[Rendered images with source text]
BEGIN
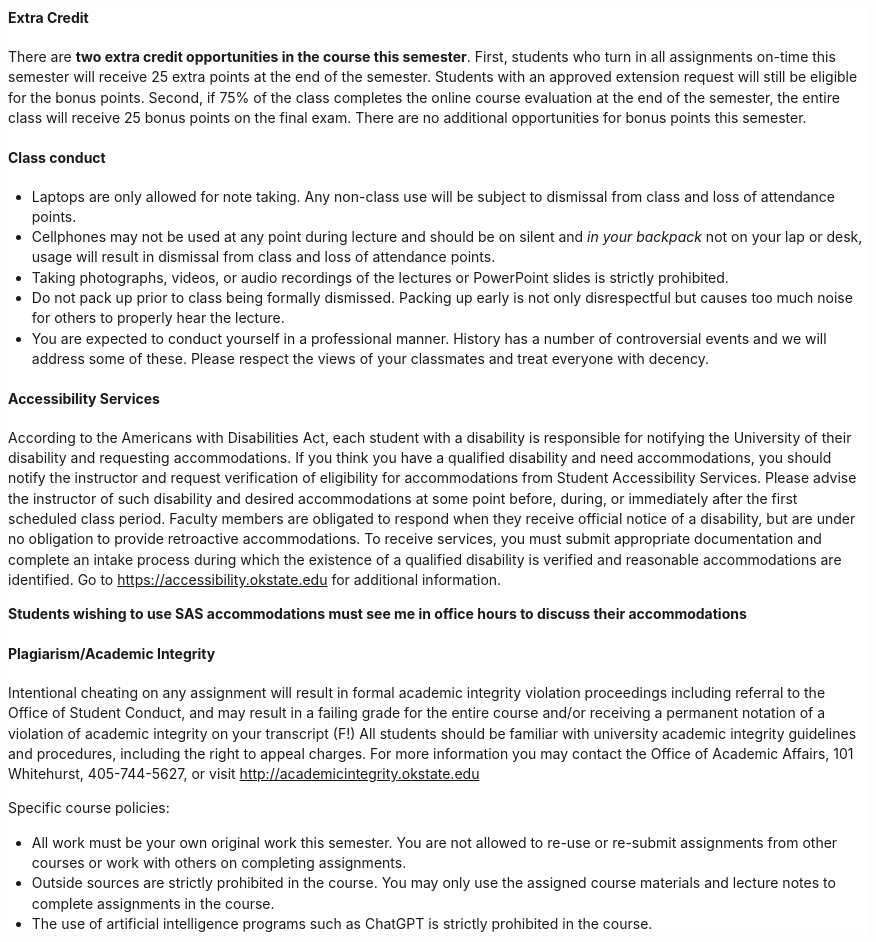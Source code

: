 #### Extra Credit

There are **two extra credit opportunities in the course this semester**. First, students who turn in all assignments on-time this semester will receive 25 extra points at the end of the semester. Students with an approved extension request will still be eligible for the bonus points. Second, if 75% of the class completes the online course evaluation at the end of the semester, the entire class will receive 25 bonus points on the final exam. There are no additional opportunities for bonus points this semester.

#### Class conduct

- Laptops are only allowed for note taking. Any non-class use will be subject to dismissal from class and loss of attendance points. 
- Cellphones may not be used at any point during lecture and should be on silent and *in your backpack* not on your lap or desk, usage will result in dismissal from class and loss of attendance points.
- Taking photographs, videos, or audio recordings of the lectures or PowerPoint slides is strictly prohibited.
- Do not pack up prior to class being formally dismissed. Packing up early is not only disrespectful but causes too much noise for others to properly hear the lecture. 
- You are expected to conduct yourself in a professional manner. History has a number of controversial events and we will address some of these. Please respect the views of your classmates and treat everyone with decency. 

#### Accessibility Services

According to the Americans with Disabilities Act, each student with a disability is responsible for notifying the University of their disability and requesting accommodations. If you think you have a qualified disability and need accommodations, you should notify the instructor and request verification of eligibility for accommodations from Student Accessibility Services. Please advise the instructor of such disability and desired accommodations at some point before, during, or immediately after the first scheduled class period. Faculty members are obligated to respond when they receive official notice of a disability, but are under no obligation to provide retroactive accommodations. To receive services, you must submit appropriate documentation and complete an intake process during which the existence of a qualified disability is verified and reasonable accommodations are identified. Go to https://accessibility.okstate.edu for additional information.

**Students wishing to use SAS accommodations must see me in office hours to discuss their accommodations**

#### Plagiarism/Academic Integrity

Intentional cheating on any assignment will result in formal academic integrity violation proceedings including referral to the Office of Student Conduct, and may result in a failing grade for the entire course and/or receiving a permanent notation of a violation of academic integrity on your transcript (F!) All students should be familiar with university academic integrity guidelines and procedures, including the right to appeal charges. For more information you may contact the Office of Academic Affairs, 101 Whitehurst, 405-744-5627, or visit http://academicintegrity.okstate.edu

Specific course policies:

- All work must be your own original work this semester. You are not allowed to re-use or re-submit assignments from other courses or work with others on completing assignments.
- Outside sources are strictly prohibited in the course. You may only use the assigned course materials and lecture notes to complete assignments in the course.
- The use of artificial intelligence programs such as ChatGPT is strictly prohibited in the course.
END
Omit the pictures, then give all the lines above again exactly.

Source code

: #### Extra Credit

There are **two extra credit opportunities in the course this semester**. First, students who turn in all assignments on-time this semester will receive 25 extra points at the end of the semester. Students with an approved extension request will still be eligible for the bonus points. Second, if 75% of the class completes the online course evaluation at the end of the semester, the entire class will receive 25 bonus points on the final exam. There are no additional opportunities for bonus points this semester.

#### Class conduct

- Laptops are only allowed for note taking. Any non-class use will be subject to dismissal from class and loss of attendance points. 
- Cellphones may not be used at any point during lecture and should be on silent and *in your backpack* not on your lap or desk, usage will result in dismissal from class and loss of attendance points.
- Taking photographs, videos, or audio recordings of the lectures or PowerPoint slides is strictly prohibited.
- Do not pack up prior to class being formally dismissed. Packing up early is not only disrespectful but causes too much noise for others to properly hear the lecture. 
- You are expected to conduct yourself in a professional manner. History has a number of controversial events and we will address some of these. Please respect the views of your classmates and treat everyone with decency. 

#### Accessibility Services

According to the Americans with Disabilities Act, each student with a disability is responsible for notifying the University of their disability and requesting accommodations. If you think you have a qualified disability and need accommodations, you should notify the instructor and request verification of eligibility for accommodations from Student Accessibility Services. Please advise the instructor of such disability and desired accommodations at some point before, during, or immediately after the first scheduled class period. Faculty members are obligated to respond when they receive official notice of a disability, but are under no obligation to provide retroactive accommodations. To receive services, you must submit appropriate documentation and complete an intake process during which the existence of a qualified disability is verified and reasonable accommodations are identified. Go to https://accessibility.okstate.edu for additional information.

**Students wishing to use SAS accommodations must see me in office hours to discuss their accommodations**

#### Plagiarism/Academic Integrity

Intentional cheating on any assignment will result in formal academic integrity violation proceedings including referral to the Office of Student Conduct, and may result in a failing grade for the entire course and/or receiving a permanent notation of a violation of academic integrity on your transcript (F!) All students should be familiar with university academic integrity guidelines and procedures, including the right to appeal charges. For more information you may contact the Office of Academic Affairs, 101 Whitehurst, 405-744-5627, or visit http://academicintegrity.okstate.edu

Specific course policies:

- All work must be your own original work this semester. You are not allowed to re-use or re-submit assignments from other courses or work with others on completing assignments.
- Outside sources are strictly prohibited in the course. You may only use the assigned course materials and lecture notes to complete assignments in the course.
- The use of artificial intelligence programs such as ChatGPT is strictly prohibited in the course.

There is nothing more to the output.